The three hour match, held in Seoul, was the first of a series of five where Go pro Lee Se-dol is going head to head against Google’s AI software.
In January, the company revealed that AlphaGo had already beaten the European champion of the Chinese board game in a secret match hosted in London in October 2015.
Go is a 2,500-year-old board game which only requires a squared board and black and white stones.
The game starts with an empty board and each player has an unlimited supply of stones, according to the British Go Association.
The organisation explains that the main object of the game is to use the stones to form territories by surrounding vacant areas of the board. "It is also possible to capture your opponent’s stones by completely surrounding them."
Taking turns, players place one of their stones on a vacant point at each turn, with the person playing with black stones going first.

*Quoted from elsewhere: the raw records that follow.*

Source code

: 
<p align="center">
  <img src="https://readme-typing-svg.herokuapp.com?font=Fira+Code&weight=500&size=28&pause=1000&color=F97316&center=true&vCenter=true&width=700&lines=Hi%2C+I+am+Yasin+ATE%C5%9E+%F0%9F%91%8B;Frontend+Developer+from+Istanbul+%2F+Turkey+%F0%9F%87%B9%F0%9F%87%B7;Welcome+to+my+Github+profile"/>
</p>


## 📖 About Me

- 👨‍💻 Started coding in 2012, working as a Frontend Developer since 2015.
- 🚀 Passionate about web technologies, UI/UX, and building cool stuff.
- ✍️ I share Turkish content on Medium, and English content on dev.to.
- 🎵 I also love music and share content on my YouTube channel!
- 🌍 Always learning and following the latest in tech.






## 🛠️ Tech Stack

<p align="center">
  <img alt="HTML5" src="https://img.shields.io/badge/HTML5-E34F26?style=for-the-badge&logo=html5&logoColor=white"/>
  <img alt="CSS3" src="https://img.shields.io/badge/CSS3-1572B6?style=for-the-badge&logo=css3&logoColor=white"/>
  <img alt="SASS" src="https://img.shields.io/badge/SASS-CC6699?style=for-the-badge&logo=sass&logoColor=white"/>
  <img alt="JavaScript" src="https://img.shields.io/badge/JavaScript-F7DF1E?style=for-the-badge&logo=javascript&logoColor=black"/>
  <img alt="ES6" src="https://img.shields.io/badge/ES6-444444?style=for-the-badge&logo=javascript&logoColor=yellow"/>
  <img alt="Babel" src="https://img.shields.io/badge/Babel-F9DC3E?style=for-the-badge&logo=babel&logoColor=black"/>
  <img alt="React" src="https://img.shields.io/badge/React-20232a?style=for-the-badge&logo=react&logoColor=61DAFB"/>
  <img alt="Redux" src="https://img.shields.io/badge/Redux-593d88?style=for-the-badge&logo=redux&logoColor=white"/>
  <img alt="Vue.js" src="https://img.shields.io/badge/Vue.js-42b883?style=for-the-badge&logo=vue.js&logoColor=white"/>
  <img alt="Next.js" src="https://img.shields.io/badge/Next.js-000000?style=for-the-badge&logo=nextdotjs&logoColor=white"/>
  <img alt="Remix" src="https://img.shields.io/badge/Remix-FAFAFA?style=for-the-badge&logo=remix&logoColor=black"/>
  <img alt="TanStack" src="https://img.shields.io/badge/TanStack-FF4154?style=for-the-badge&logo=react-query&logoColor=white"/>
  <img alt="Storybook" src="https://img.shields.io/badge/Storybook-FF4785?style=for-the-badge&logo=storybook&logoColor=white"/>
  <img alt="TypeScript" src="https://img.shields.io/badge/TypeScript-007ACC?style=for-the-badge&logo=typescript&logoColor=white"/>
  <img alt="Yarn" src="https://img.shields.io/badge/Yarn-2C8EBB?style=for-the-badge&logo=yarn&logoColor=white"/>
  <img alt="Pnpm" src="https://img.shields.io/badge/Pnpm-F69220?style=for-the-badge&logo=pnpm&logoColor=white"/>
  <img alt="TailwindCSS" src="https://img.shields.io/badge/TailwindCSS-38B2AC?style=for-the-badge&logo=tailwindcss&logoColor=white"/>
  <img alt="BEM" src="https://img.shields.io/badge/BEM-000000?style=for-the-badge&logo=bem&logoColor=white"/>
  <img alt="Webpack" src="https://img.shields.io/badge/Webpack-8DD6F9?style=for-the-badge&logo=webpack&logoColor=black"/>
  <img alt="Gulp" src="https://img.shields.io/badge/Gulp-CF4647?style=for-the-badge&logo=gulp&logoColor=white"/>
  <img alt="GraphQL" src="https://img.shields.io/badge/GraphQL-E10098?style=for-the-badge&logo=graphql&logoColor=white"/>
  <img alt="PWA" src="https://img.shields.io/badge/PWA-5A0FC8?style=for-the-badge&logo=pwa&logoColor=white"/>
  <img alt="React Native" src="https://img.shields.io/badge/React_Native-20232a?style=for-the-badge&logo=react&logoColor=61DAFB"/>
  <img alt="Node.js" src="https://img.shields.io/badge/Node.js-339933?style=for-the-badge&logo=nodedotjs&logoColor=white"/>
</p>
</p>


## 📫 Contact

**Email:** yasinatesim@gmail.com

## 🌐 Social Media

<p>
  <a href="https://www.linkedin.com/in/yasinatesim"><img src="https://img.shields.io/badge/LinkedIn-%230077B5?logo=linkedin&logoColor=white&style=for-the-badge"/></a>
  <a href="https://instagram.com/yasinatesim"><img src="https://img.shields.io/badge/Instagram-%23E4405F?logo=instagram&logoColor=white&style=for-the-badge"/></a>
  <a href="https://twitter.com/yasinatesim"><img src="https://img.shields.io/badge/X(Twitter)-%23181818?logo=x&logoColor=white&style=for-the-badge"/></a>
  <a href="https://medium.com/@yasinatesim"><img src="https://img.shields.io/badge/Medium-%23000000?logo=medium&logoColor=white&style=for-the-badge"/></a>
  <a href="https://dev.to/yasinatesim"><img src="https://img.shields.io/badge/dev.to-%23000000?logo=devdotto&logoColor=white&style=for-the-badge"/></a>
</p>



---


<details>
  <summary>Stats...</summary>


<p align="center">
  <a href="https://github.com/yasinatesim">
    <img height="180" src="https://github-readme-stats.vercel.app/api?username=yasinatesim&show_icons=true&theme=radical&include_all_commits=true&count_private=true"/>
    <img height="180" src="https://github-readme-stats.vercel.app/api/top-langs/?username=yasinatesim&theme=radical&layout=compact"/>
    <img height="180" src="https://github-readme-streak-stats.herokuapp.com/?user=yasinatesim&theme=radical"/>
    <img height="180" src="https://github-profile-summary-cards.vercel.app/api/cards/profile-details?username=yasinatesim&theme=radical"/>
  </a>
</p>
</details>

Stones are placed on the intersections of the lines rather than in the squares and once played stones cannot be moved. However "they may be captured, in which case they are removed from the board, and kept by the capturing player as prisoners".
Go is seen as a more complex game than chess, as players have 200 move options at a time, compared to 20 in chess.
According to the BBC, Se-dol was defeated in the last 20 minutes of the game as AlphaGo moved its white stones.
He said: "I was very surprised because I did not think that I would lose the game. A mistake I made at the very beginning lasted until the very last."
Google’s DeepMind said that it has trained the neural networks on 30 million moves from games played by human experts, until it could predict the human move 57% of the time.
AlphaGo then learned to discover new strategies for itself, by playing thousands of games between its neural networks, and adjusting the connections using a trial-and-error process known as reinforcement learning. The system also makes extensive use of Google Cloud Platform.
Se-dol and Alpha go will go head to head four more times on March, 10, 12, 13 and 15. The winner of the five-game challenge will receive $1 million.
Alphabet chairman Eric Schmidt said: "Whenever you have a large number of people using something, we can probably use machine intelligence to make it more efficient."
Demis Hassabis, CEO of DeepMind took to Twitter to express his happiness following his AI program victory.
He said: "#AlphaGo WINS!!!! We landed it on the moon. So proud of the team!! Respect to the amazing Lee Sedol too
#AlphaGo has also become the sixth trendiest topic on the social network. The match has been broadcasted on South Korea’s TV and was shown live on 14 channels in China.
DeepMind is also live streaming the matches via its YouTube channel.